Phishing emails typically provide some obvious tells to their malicious nature. However, when a phishing email contains information such as organizationspecific email bodies and email signatures, organization branding, and relevant news, it can be harder to distinguish the difference between legitimate and malicious. These factors are what make the phishing campaign of TA407 or the “Silent Librarian” threat actor group different. This group, as described by researchers at Proofpoint and Secureworks, are a group of Iranian hackers targeting the intellectual property of universities in the United States and Europe.
This is done through a phishing campaign targeted at university students which redirect users to a malicious landing page tailored to look like the universities’ login page. The hackers are then able to access library content with the stolen account credentials.

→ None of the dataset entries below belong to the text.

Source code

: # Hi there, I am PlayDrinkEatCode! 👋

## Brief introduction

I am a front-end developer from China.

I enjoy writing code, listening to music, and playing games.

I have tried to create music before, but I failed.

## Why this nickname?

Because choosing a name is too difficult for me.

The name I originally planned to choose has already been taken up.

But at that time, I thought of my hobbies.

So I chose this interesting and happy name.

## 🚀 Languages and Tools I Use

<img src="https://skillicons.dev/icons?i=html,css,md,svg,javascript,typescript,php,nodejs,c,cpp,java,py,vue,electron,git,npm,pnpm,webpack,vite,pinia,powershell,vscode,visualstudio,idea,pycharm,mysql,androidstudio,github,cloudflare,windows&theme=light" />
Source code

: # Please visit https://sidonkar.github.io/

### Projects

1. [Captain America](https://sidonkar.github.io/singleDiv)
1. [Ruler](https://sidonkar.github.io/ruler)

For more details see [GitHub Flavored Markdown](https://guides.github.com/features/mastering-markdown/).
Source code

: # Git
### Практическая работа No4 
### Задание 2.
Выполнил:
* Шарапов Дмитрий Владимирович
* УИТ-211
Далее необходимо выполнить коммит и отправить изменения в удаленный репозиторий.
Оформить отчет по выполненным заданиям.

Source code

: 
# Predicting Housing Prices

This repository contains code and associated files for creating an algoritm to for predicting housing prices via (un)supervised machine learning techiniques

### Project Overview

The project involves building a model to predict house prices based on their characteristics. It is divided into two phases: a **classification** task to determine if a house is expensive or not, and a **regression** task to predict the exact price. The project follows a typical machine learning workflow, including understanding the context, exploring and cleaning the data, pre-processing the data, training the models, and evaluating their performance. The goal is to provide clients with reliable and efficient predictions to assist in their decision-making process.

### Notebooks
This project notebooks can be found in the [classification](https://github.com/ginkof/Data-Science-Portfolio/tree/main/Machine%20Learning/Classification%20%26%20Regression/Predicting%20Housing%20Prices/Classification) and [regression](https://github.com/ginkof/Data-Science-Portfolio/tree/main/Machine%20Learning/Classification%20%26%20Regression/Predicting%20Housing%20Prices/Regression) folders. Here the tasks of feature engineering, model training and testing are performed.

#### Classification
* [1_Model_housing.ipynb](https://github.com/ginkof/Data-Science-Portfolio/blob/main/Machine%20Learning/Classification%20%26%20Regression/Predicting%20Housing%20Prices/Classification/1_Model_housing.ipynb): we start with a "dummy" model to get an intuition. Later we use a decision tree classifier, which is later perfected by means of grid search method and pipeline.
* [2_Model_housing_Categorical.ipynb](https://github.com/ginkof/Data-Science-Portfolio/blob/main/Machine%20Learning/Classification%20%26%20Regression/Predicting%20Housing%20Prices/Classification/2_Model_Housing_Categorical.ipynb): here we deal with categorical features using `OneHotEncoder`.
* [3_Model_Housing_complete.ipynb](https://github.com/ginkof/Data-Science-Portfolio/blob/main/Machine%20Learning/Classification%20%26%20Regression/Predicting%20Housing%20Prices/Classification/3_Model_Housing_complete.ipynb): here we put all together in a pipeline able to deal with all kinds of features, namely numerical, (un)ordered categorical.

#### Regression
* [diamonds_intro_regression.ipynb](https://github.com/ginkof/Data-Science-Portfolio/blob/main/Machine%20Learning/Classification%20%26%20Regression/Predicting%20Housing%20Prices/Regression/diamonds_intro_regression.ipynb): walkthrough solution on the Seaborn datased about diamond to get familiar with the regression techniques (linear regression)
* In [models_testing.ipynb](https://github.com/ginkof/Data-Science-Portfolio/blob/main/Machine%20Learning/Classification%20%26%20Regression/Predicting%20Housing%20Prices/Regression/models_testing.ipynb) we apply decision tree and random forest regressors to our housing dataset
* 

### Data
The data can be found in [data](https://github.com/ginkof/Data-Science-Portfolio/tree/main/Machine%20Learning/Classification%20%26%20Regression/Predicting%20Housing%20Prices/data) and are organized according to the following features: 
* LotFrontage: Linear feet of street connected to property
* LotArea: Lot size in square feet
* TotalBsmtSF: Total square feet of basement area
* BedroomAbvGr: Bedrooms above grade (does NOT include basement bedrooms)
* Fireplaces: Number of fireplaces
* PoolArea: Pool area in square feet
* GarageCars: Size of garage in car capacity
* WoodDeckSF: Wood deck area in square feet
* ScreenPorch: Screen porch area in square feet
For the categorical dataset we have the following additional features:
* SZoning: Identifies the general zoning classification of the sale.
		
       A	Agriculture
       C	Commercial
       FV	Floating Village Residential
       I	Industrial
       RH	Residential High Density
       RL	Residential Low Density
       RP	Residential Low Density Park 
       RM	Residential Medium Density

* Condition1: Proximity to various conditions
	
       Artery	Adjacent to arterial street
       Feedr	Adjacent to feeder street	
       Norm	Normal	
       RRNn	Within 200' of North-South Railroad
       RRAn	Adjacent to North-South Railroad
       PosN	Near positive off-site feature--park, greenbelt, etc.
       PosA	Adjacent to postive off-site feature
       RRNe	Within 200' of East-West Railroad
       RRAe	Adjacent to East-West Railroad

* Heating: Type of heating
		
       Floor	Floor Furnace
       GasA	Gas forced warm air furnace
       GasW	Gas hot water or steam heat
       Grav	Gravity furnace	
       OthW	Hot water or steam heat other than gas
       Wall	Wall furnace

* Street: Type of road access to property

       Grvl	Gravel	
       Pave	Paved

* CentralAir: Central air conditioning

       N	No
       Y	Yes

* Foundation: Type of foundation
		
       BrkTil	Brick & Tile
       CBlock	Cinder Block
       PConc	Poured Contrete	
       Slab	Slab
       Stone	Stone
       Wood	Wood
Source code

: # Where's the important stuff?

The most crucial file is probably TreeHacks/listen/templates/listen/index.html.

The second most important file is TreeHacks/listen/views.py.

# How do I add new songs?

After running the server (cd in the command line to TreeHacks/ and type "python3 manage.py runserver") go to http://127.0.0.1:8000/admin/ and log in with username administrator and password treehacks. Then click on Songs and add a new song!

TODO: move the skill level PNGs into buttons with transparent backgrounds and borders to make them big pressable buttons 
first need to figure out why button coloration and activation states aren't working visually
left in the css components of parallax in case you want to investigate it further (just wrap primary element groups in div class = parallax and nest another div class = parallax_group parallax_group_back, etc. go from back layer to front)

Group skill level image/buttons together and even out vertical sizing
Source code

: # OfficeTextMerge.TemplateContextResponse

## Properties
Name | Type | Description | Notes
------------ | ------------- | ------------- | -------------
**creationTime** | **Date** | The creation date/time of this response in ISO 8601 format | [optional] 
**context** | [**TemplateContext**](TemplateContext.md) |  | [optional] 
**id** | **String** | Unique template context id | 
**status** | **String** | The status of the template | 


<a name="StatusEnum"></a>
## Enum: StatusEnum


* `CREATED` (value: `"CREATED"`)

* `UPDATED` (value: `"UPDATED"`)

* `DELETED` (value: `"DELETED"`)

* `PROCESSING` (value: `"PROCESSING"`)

What makes this campaign unique is the length at which the threat actors went to appear convincing. Each targeted university has a personalized landing page. In addition to that, the email contains proper grammar, providing links to library resources and a helpdesk email address if the student should need any help with account login. The landing page contains spoofed display names, stolen branding matching the actual login page and even in one case, an accurate weather forecast informing students that the campus is closed due to a snowstorm.
In 2018, the US Department of Justice charged nine members of the group for their actions, alleging that between 2013 and 2017, TA407’s activities accounted for $3.4 billion worth of stolen intellectual property, 31.5 terabytes of academic data, almost 8000 compromised university accounts and 3700 compromised accounts belonging to professors at US-based universities. They also allege that 144 US-based and 176 foreign universities were victims of the scheme. The Department of Justice states that this group operates on behalf of the Iranian government and that the stolen data is being used by the Iranian government and Iranian universities. Although this specific phishing campaign is targeted toward students, there are many steps that you can take to avoid falling victim to phishing emails. Noticing such things as a strange sender email address, the lack of identifying information (e.g. valid account number, name, address), links to strange domains, and improper grammar may all be a tell that the email is malicious. If you are still unable to determine if it is a phishing email, it may be best to visit the site in question directly and not through any links provided in the email.